The Editors Guild of India has condemned the intimidating manner in which Uttar Pradesh and Madhya Pradesh police have registered FIRs against senior journalists, for reporting on farmers’ protests in Delhi on January 26.

The EGI said it finds these FIRs as an attempt to intimidate, harass, and stifle free media.

The journalists’ body in an official note released Friday morning demanded that the FIRs be withdrawn immediately.

The Guild statement refers to specific incident of reporting the accounts pertaining to the death of one of the protesting farmers on their personal social media handles as well as those of the publications they lead and represent.

“It must be noted that on the day of the protest and high action, several reports were emerging from eyewitnesses on the ground as well as from the police, and therefore it was only natural for journalists to report all the details as they emerged. This is in line with established norms of journalistic practice,” the Guild said.

According to the EGI, “On a day thick with information, the EGI finds these FIRs, filed in different States, as an attempt to intimidate, harass, browbeat, and stifle the media.”

Six journalists, including India Today’s Rajdeep Sardesai, Mrinal Pande, National Herald’s Zafar Agha, Caravan’s Ananth Nath, Vinod Jose, and Paresh Nath, were booked by the Noida Police Thursday for sedition, among other charges, over the protest during farmers’ tractor rally in Delhi.
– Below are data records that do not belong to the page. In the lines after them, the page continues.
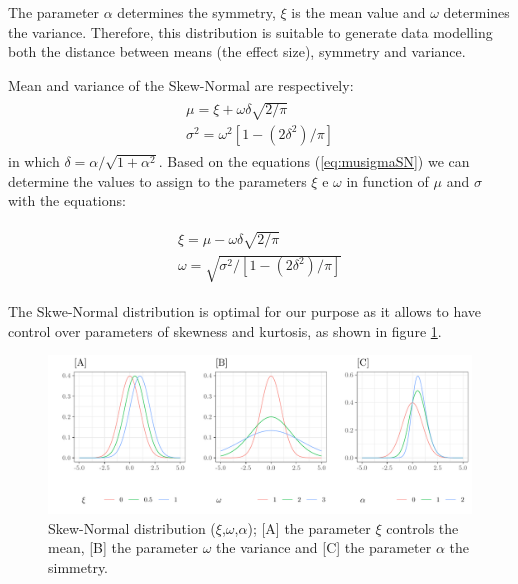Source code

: \documentclass[10pt]{article}\usepackage[]{graphicx}\usepackage[]{xcolor}
\makeatletter
\def\maxwidth{ %
  \ifdim\Gin@nat@width>\linewidth
    \linewidth
  \else
    \Gin@nat@width
  \fi
}
\newenvironment{knitrout}{}{} %
\makeatother
\begin{document}
The parameter $\alpha$ determines the symmetry, $\xi$ is the mean value and $\omega$ determines the variance. Therefore, this distribution is suitable to generate data modelling both the distance between means (the effect size), symmetry and variance.

Mean and variance of the Skew-Normal are respectively: 
\begin{eqnarray}\label{eq:musigmaSN}
\begin{array}{l}
\mu = \xi + \omega \delta \sqrt{2/\pi} \\
\sigma^2 = \omega^2 [1- (2\delta^2)/\pi]
\end{array}
\end{eqnarray}
in which $\delta = \alpha / \sqrt{1 + \alpha^2}$. Based on the equations (\ref{eq:musigmaSN}) we can determine the values to assign to the parameters $\xi$ e $\omega$ in function of $\mu$ and $\sigma$ with the equations:

\begin{eqnarray}\label{eq:xiomegaSN}
\begin{array}{l}
 \xi = \mu - \omega \delta \sqrt{2/\pi} \\
 \omega = \sqrt{\sigma^2/ [1- (2\delta^2)/\pi]}
\end{array}
\end{eqnarray}

The Skwe-Normal distribution is optimal for our purpose as it allows to have control over parameters of skewness and kurtosis, as shown in figure \ref{fig:scenari}.

\begin{knitrout}
\color{fgcolor}\begin{figure}

{\centering \includegraphics[width=\maxwidth]{figure/scenari-1} 

}

\caption[Skew-Normal distribution ($\xi$,$\omega$,$\alpha$)]{Skew-Normal distribution ($\xi$,$\omega$,$\alpha$); [A] the parameter $\xi$ controls the mean, [B] the parameter $\omega$ the variance and [C] the parameter  $\alpha$ the simmetry.}\label{fig:scenari}
\end{figure}

\end{knitrout}
\end{document}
The FIR was lodged at the Sector 20 police station following a complaint by a resident who alleged that “digital broadcast” and “social media posts” by these people were responsible for the violence during a tractor rally by farmers in the national capital. Bhopal police also registered a case against these journalists under IPC section 153A (promoting enmity).

“This targeting of journalists grievously violates and tramples on every value that our democratic republic stands for. It is intended to grievously hurt the media and prevent it from working as an independent watchdog of Indian democracy,” the statement added.

The journalists’ body also reiterated the demand that the higher judiciary take serious cognisance of the fact that several laws such as sedition were often used to impede freedom of speech, and issue guidelines to ensure that wanton use of such laws did not serve as a deterrent to a free press.